◆ Exercise goal
Reproduce the records exactly. Leave the pictures out.

◆ Provided data
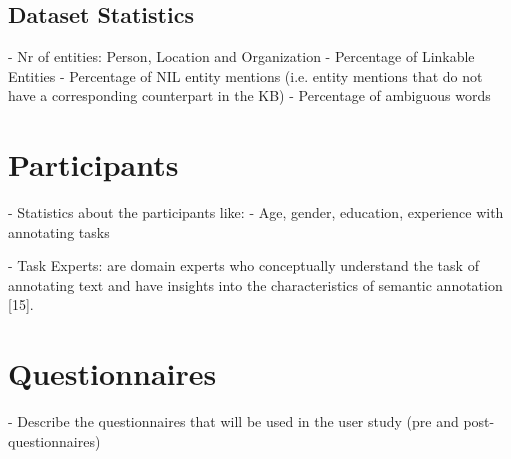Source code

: \subsection{Dataset Statistics}
    - Nr of entities: Person, Location and Organization
    - Percentage of Linkable Entities
    - Percentage of NIL entity mentions (i.e. entity mentions that do not have a corresponding counterpart in the KB)
    - Percentage of ambiguous words
    
\section{Participants}
    - Statistics about the participants like:
        - Age, gender, education, experience with annotating tasks

- Task Experts: are domain experts who conceptually understand the task of annotating text and have insights into the characteristics of semantic annotation [15].
\section{Questionnaires}
    - Describe the questionnaires that will be used in the user study (pre and post-questionnaires)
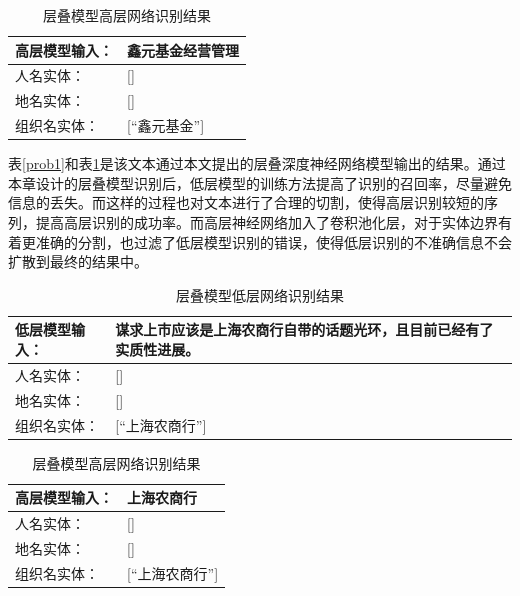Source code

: \documentclass[winfonts,master,oneside,nobackinfo]{njuthesis}
\begin{document}
\begin{table}[h]
\centering
\begin{tabularx}{0.95\textwidth}{|l|X|}
\hline
高层模型输入： & 鑫元基金经营管理 \\ \hline
人名实体：             & {[}{]}                                                           \\ \hline
地名实体：             & {[}{]}                                                           \\ \hline
组织名实体：            & {[}“鑫元基金”{]}                   \\ \hline
\end{tabularx}
\caption{层叠模型高层网络识别结果}
\label{prob2}
\end{table}


表\ref{prob1}和表\ref{prob2}是该文本通过本文提出的层叠深度神经网络模型输出的结果。通过本章设计的层叠模型识别后，低层模型的训练方法提高了识别的召回率，尽量避免信息的丢失。而这样的过程也对文本进行了合理的切割，使得高层识别较短的序列，提高高层识别的成功率。而高层神经网络加入了卷积池化层，对于实体边界有着更准确的分割，也过滤了低层模型识别的错误，使得低层识别的不准确信息不会扩散到最终的结果中。

\begin{table}[h]
\centering
\begin{tabularx}{0.95\textwidth}{|l|X|}
\hline
低层模型输入： & 谋求上市应该是上海农商行自带的话题光环，且目前已经有了实质性进展。 \\ \hline
人名实体：             & {[}{]}                                                           \\ \hline
地名实体：             & {[}{]}                                                           \\ \hline
组织名实体：            & {[}“上海农商行”{]}                  \\ \hline
\end{tabularx}
\caption{层叠模型低层网络识别结果}
\label{solve-cascade1}
\end{table}

\begin{table}[h]
\centering
\begin{tabularx}{0.95\textwidth}{|l|X|}
\hline
高层模型输入： & 上海农商行 \\ \hline
人名实体：             & {[}{]}                                                           \\ \hline
地名实体：             & {[}{]}                                                           \\ \hline
组织名实体：            & {[}“上海农商行”{]}                   \\ \hline
\end{tabularx}
\caption{层叠模型高层网络识别结果}
\label{solve-cascade2}
\end{table}
\end{document}
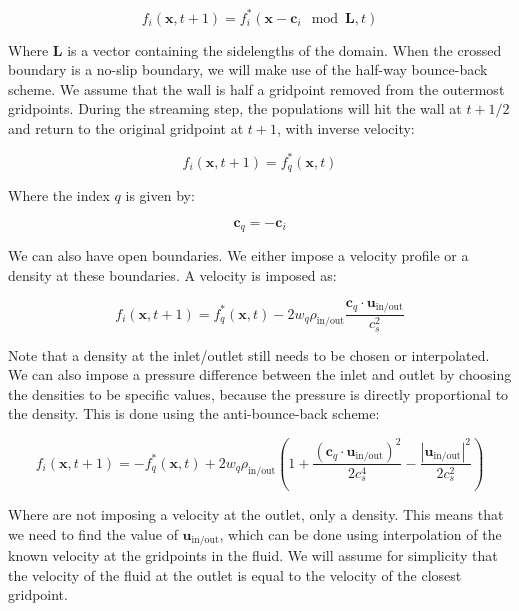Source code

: \begin{equation}\label{eq:Periodic streaming step}
    f_i(\bm{x}, t+1) = f_i^*(\bm{x} - \bm{c}_i \mod \bm{L} , t)
\end{equation}

Where $\bm{L}$ is a vector containing the sidelengths of the domain. When the crossed boundary is a no-slip boundary, we will make use of the half-way bounce-back scheme. We assume that the wall is half a gridpoint removed from the outermost gridpoints. During the streaming step, the populations will hit the wall at $t + 1/2$ and return to the original gridpoint at $t + 1$, with inverse velocity:

\begin{equation}\label{eq:No-slip streaming step}
    f_i(\bm{x}, t+1) = f_q^*(\bm{x}, t)
\end{equation}

Where the index $q$ is given by:

\begin{equation}\label{eq:Bounce-back velocity component}
    \bm{c}_q = -\bm{c}_i
\end{equation}

We can also have open boundaries. We either impose a velocity profile or a density at these boundaries. A velocity is imposed as:

\begin{equation}
    f_i(\bm{x}, t+1) = f_q^*(\bm{x}, t) - 2 w_q \rho_{\text{in/out}} \frac{\bm{c}_q \cdot \bm{u}_{\text{in/out}}}{c_s^2}
\end{equation}

Note that a density at the inlet/outlet still needs to be chosen or interpolated. We can also impose a pressure difference between the inlet and outlet by choosing the densities to be specific values, because the pressure is directly proportional to the density. This is done using the anti-bounce-back scheme:

\begin{equation}
    f_i(\bm{x}, t+1) = -f_q^*(\bm{x}, t) + 2 w_q \rho_{\text{in/out}} \left( 1 + \frac{{\left(\bm{c}_q \cdot \bm{u}_{\text{in/out}}\right)}^2}{2 c_s^4} - \frac{|\bm{u}_{\text{in/out}}|^2}{2 c_s^2} \right)
\end{equation}

Where are not imposing a velocity at the outlet, only a density. This means that we need to find the value of $\bm{u}_{\text{in/out}}$, which can be done using interpolation of the known velocity at the gridpoints in the fluid. We will assume for simplicity that the velocity of the fluid at the outlet is equal to the velocity of the closest gridpoint. 

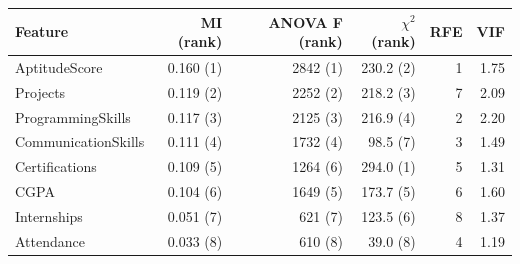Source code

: \footnotesize
\setlength{\tabcolsep}{3pt}
\begin{tabular}{lrrrrr}
\toprule
Feature & MI (rank) & ANOVA F (rank) & $\chi^2$ (rank) & RFE & VIF \\
\midrule
AptitudeScore & 0.160 (1) & 2842 (1) & 230.2 (2) & 1 & 1.75 \\
Projects & 0.119 (2) & 2252 (2) & 218.2 (3) & 7 & 2.09 \\
ProgrammingSkills & 0.117 (3) & 2125 (3) & 216.9 (4) & 2 & 2.20 \\
CommunicationSkills & 0.111 (4) & 1732 (4) & 98.5 (7) & 3 & 1.49 \\
Certifications & 0.109 (5) & 1264 (6) & 294.0 (1) & 5 & 1.31 \\
CGPA & 0.104 (6) & 1649 (5) & 173.7 (5) & 6 & 1.60 \\
Internships & 0.051 (7) & 621 (7) & 123.5 (6) & 8 & 1.37 \\
Attendance & 0.033 (8) & 610 (8) & 39.0 (8) & 4 & 1.19 \\
\bottomrule
\end{tabular}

◆ Exercise result
Source code

: \subsection{Dataset Statistics}
    - Nr of entities: Person, Location and Organization
    - Percentage of Linkable Entities
    - Percentage of NIL entity mentions (i.e. entity mentions that do not have a corresponding counterpart in the KB)
    - Percentage of ambiguous words
    
\section{Participants}
    - Statistics about the participants like:
        - Age, gender, education, experience with annotating tasks

- Task Experts: are domain experts who conceptually understand the task of annotating text and have insights into the characteristics of semantic annotation [15].
\section{Questionnaires}
    - Describe the questionnaires that will be used in the user study (pre and post-questionnaires)
Source code

: \documentclass[winfonts,master,oneside,nobackinfo]{njuthesis}
\begin{document}
\begin{table}[h]
\centering
\begin{tabularx}{0.95\textwidth}{|l|X|}
\hline
高层模型输入： & 鑫元基金经营管理 \\ \hline
人名实体：             & {[}{]}                                                           \\ \hline
地名实体：             & {[}{]}                                                           \\ \hline
组织名实体：            & {[}“鑫元基金”{]}                   \\ \hline
\end{tabularx}
\caption{层叠模型高层网络识别结果}
\label{prob2}
\end{table}


表\ref{prob1}和表\ref{prob2}是该文本通过本文提出的层叠深度神经网络模型输出的结果。通过本章设计的层叠模型识别后，低层模型的训练方法提高了识别的召回率，尽量避免信息的丢失。而这样的过程也对文本进行了合理的切割，使得高层识别较短的序列，提高高层识别的成功率。而高层神经网络加入了卷积池化层，对于实体边界有着更准确的分割，也过滤了低层模型识别的错误，使得低层识别的不准确信息不会扩散到最终的结果中。

\begin{table}[h]
\centering
\begin{tabularx}{0.95\textwidth}{|l|X|}
\hline
低层模型输入： & 谋求上市应该是上海农商行自带的话题光环，且目前已经有了实质性进展。 \\ \hline
人名实体：             & {[}{]}                                                           \\ \hline
地名实体：             & {[}{]}                                                           \\ \hline
组织名实体：            & {[}“上海农商行”{]}                  \\ \hline
\end{tabularx}
\caption{层叠模型低层网络识别结果}
\label{solve-cascade1}
\end{table}

\begin{table}[h]
\centering
\begin{tabularx}{0.95\textwidth}{|l|X|}
\hline
高层模型输入： & 上海农商行 \\ \hline
人名实体：             & {[}{]}                                                           \\ \hline
地名实体：             & {[}{]}                                                           \\ \hline
组织名实体：            & {[}“上海农商行”{]}                   \\ \hline
\end{tabularx}
\caption{层叠模型高层网络识别结果}
\label{solve-cascade2}
\end{table}
\end{document}
Source code

: \begin{equation}\label{eq:Periodic streaming step}
    f_i(\bm{x}, t+1) = f_i^*(\bm{x} - \bm{c}_i \mod \bm{L} , t)
\end{equation}

Where $\bm{L}$ is a vector containing the sidelengths of the domain. When the crossed boundary is a no-slip boundary, we will make use of the half-way bounce-back scheme. We assume that the wall is half a gridpoint removed from the outermost gridpoints. During the streaming step, the populations will hit the wall at $t + 1/2$ and return to the original gridpoint at $t + 1$, with inverse velocity:

\begin{equation}\label{eq:No-slip streaming step}
    f_i(\bm{x}, t+1) = f_q^*(\bm{x}, t)
\end{equation}

Where the index $q$ is given by:

\begin{equation}\label{eq:Bounce-back velocity component}
    \bm{c}_q = -\bm{c}_i
\end{equation}

We can also have open boundaries. We either impose a velocity profile or a density at these boundaries. A velocity is imposed as:

\begin{equation}
    f_i(\bm{x}, t+1) = f_q^*(\bm{x}, t) - 2 w_q \rho_{\text{in/out}} \frac{\bm{c}_q \cdot \bm{u}_{\text{in/out}}}{c_s^2}
\end{equation}

Note that a density at the inlet/outlet still needs to be chosen or interpolated. We can also impose a pressure difference between the inlet and outlet by choosing the densities to be specific values, because the pressure is directly proportional to the density. This is done using the anti-bounce-back scheme:

\begin{equation}
    f_i(\bm{x}, t+1) = -f_q^*(\bm{x}, t) + 2 w_q \rho_{\text{in/out}} \left( 1 + \frac{{\left(\bm{c}_q \cdot \bm{u}_{\text{in/out}}\right)}^2}{2 c_s^4} - \frac{|\bm{u}_{\text{in/out}}|^2}{2 c_s^2} \right)
\end{equation}

Where are not imposing a velocity at the outlet, only a density. This means that we need to find the value of $\bm{u}_{\text{in/out}}$, which can be done using interpolation of the known velocity at the gridpoints in the fluid. We will assume for simplicity that the velocity of the fluid at the outlet is equal to the velocity of the closest gridpoint. 

Source code

: \footnotesize
\setlength{\tabcolsep}{3pt}
\begin{tabular}{lrrrrr}
\toprule
Feature & MI (rank) & ANOVA F (rank) & $\chi^2$ (rank) & RFE & VIF \\
\midrule
AptitudeScore & 0.160 (1) & 2842 (1) & 230.2 (2) & 1 & 1.75 \\
Projects & 0.119 (2) & 2252 (2) & 218.2 (3) & 7 & 2.09 \\
ProgrammingSkills & 0.117 (3) & 2125 (3) & 216.9 (4) & 2 & 2.20 \\
CommunicationSkills & 0.111 (4) & 1732 (4) & 98.5 (7) & 3 & 1.49 \\
Certifications & 0.109 (5) & 1264 (6) & 294.0 (1) & 5 & 1.31 \\
CGPA & 0.104 (6) & 1649 (5) & 173.7 (5) & 6 & 1.60 \\
Internships & 0.051 (7) & 621 (7) & 123.5 (6) & 8 & 1.37 \\
Attendance & 0.033 (8) & 610 (8) & 39.0 (8) & 4 & 1.19 \\
\bottomrule
\end{tabular}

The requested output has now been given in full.